Lugha ya Kiswahili ilitokana na lugha za Kisabaki za Afrika Mashariki; ambazo nazo zilitokana na Lugha za Kibantu za Pwani ya Kaskazini Mashariki za Tanzania na Kenya, zilizotokana na lugha zaidi ya 500 za Kibantu za Afrika ya Kusini na Kati.

Lugha za Kibantu zilitokana na lugha za Kibantoidi, ambazo ni lugha zenye asili ya Kibantu za kusini mwa eneo la Wabantu, zilizotokana na jamii ya lugha za Kikongo na Kibenue – tawi kubwa kuliko yote ya familia ya lugha za Kikongo na Kinijeri katika bara la Afrika. Familia ya lugha za Kikongo na Kibenue ilitokana na jamii ya lugha za Kiatlantiki na Kikongo; zilizotokana na familia ya lugha za Kikongo na Kinijeri, ambayo ni familia kubwa ya lugha kuliko zote duniani kwa maana ya lugha za kikabila.

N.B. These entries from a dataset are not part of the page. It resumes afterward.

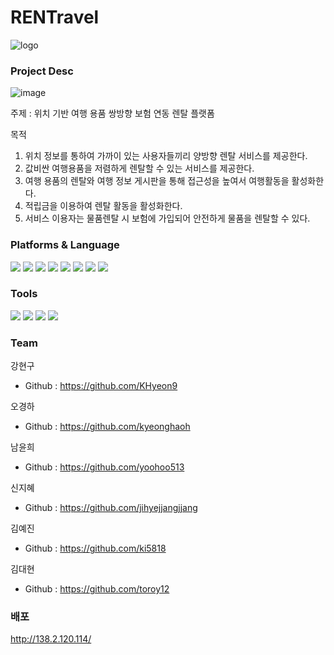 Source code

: # RENTravel
![logo](https://user-images.githubusercontent.com/92162623/215422658-ffd376ab-a766-4bca-8241-8af490e028b3.png)

### Project Desc
![image](https://user-images.githubusercontent.com/92162623/215626140-0573a739-1268-4517-b17d-3e461c31e3f1.png)

주제 : 위치 기반 여행 용품 쌍방향 보험 연동 렌탈 플랫폼 <br />

목적
1. 위치 정보를 통하여 가까이 있는 사용자들끼리 양방향 렌탈 서비스를 제공한다.
2. 값비싼 여행용품을 저렴하게 렌탈할 수 있는 서비스를 제공한다.
3. 여행 용품의 렌탈와 여행 정보 게시판을 통해 접근성을 높여서 여행활동을 활성화한다.
4. 적립금을 이용하여 렌탈 활동을 활성화한다.
5. 서비스 이용자는 물품렌탈 시 보험에 가입되어 안전하게 물품을 렌탈할 수 있다.


### Platforms & Language
<div>
	<img src="https://img.shields.io/badge/Java-007396?style=flat&logo=Java&logoColor=white" />
	<img src="https://img.shields.io/badge/HTML5-E34F26?style=flat&logo=HTML5&logoColor=white" />
	<img src="https://img.shields.io/badge/CSS3-1572B6?style=flat&logo=CSS3&logoColor=white" />
	<img src="https://img.shields.io/badge/BootStrap-7952B3?style=flat&logo=BootStrap&logoColor=white" />
	<img src="https://img.shields.io/badge/JavaScript-F7DF1E?style=flat&logo=JavaScript&logoColor=white" />
	<img src="https://img.shields.io/badge/Spring-6DB33F?style=flat&logo=Spring&logoColor=white" />
	<img src="https://img.shields.io/badge/MySQL-4479A1?style=flat&logo=MySQL&logoColor=white" />
	<img src="https://img.shields.io/badge/jQuery-0769AD?style=flat&logo=jQuery&logoColor=white" />
</div>

### Tools
<div>
	<img src="https://img.shields.io/badge/Eclipse-2C2255?style=flat&logo=Eclipse&logoColor=white" />
	<img src="https://img.shields.io/badge/VisualStudioCode-007ACC?style=flat&logo=VisualStudioCode&logoColor=white" />
	<img src="https://img.shields.io/badge/ApacheTomcat-F8DC75?style=flat&logo=ApacheTomcat&logoColor=white" />
	<img src="https://img.shields.io/badge/GitHub-181717?style=flat&logo=GitHub&logoColor=white" />
</div>

### Team

강현구
* Github : https://github.com/KHyeon9

오경하
* Github : https://github.com/kyeonghaoh

남윤희
* Github : https://github.com/yoohoo513

신지혜
* Github : https://github.com/jihyejjangjjang

김예진
* Github : https://github.com/ki5818

김대현
* Github : https://github.com/toroy12

### 배포
http://138.2.120.114/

Familia ya lugha ya Kiswahili imekuwepo kwa karne nyingi. Tujifunze kuzipenda na kuzitetea lugha zetu kwa faida ya vizazi vijavyo.”
Enock Maregesi

Enock Maregesi
“Kiswahili ni lugha rasmi ya nchi za Tanzania, Kenya na Uganda. Ni lugha isiyo rasmi ya nchi za Rwanda, Burundi, Msumbiji na Jamhuri ya Kidemokrasia ya Kongo. Lugha ya Kiswahili ni mali ya nchi za Afrika ya Mashariki, si mali ya nchi za Afrika Mashariki peke yake. Pia, Kiswahili ni lugha rasmi ya Umoja wa Afrika; pamoja na Kiarabu, Kiingereza, Kifaransa, Kireno na Kihispania. Kiswahili ni lugha inayozungumzwa zaidi nchini Tanzania kuliko nchi nyingine yoyote ile, duniani.”
Enock Maregesi

Laurence Overmire
“I have embraced Robert Burns and his beloved Scotland. I have heard the music of the authentic mother tongue. I have walked where he walked, lived where he lived, if only for a brief time, and seen where he died and where he was finally laid to rest. The ghost of Rabbie Burns will continue to walk beside me. And when I am gone, I will walk beside others who fight for the cause of truth.”
Laurence Overmire, The Ghost of Rabbie Burns: An American Poet's Journey Through Scotland

Munia Khan
“The joy of knowing a foreign language is inexpressible. I find it really difficult to express such joy in my mother tongue.”
Munia Khan

David Anthony Durham
“She sat, rediscovering the fullness of her first tongue in one long submersion. Again and again she would pause on a word Melio uttered. She would roll it around in her mind, feeling the contours of it. At times her mouth gaped open, her lips moving as if she were drinking in his words instead of breathing.”
David Anthony Durham, Acacia: The War with the Mein

Amit Chaudhuri
“Class was what formed you, but didn’t travel to other cultures – it became invisible abroad. In foreign places, you were singled out by religion and race, but not class, which was more indecipherable than any other mother tongue. He’d learnt that not only were light, language, and weather contingent – class was too.”
Amit Chaudhuri, Odysseus Abroad

“A strong tie binds novelists to their mother tongue. Though novelists can and do write in languages other than their own, there is a common belief that a novel has a special, almost mystical affinity with the novelist's mother tongue.”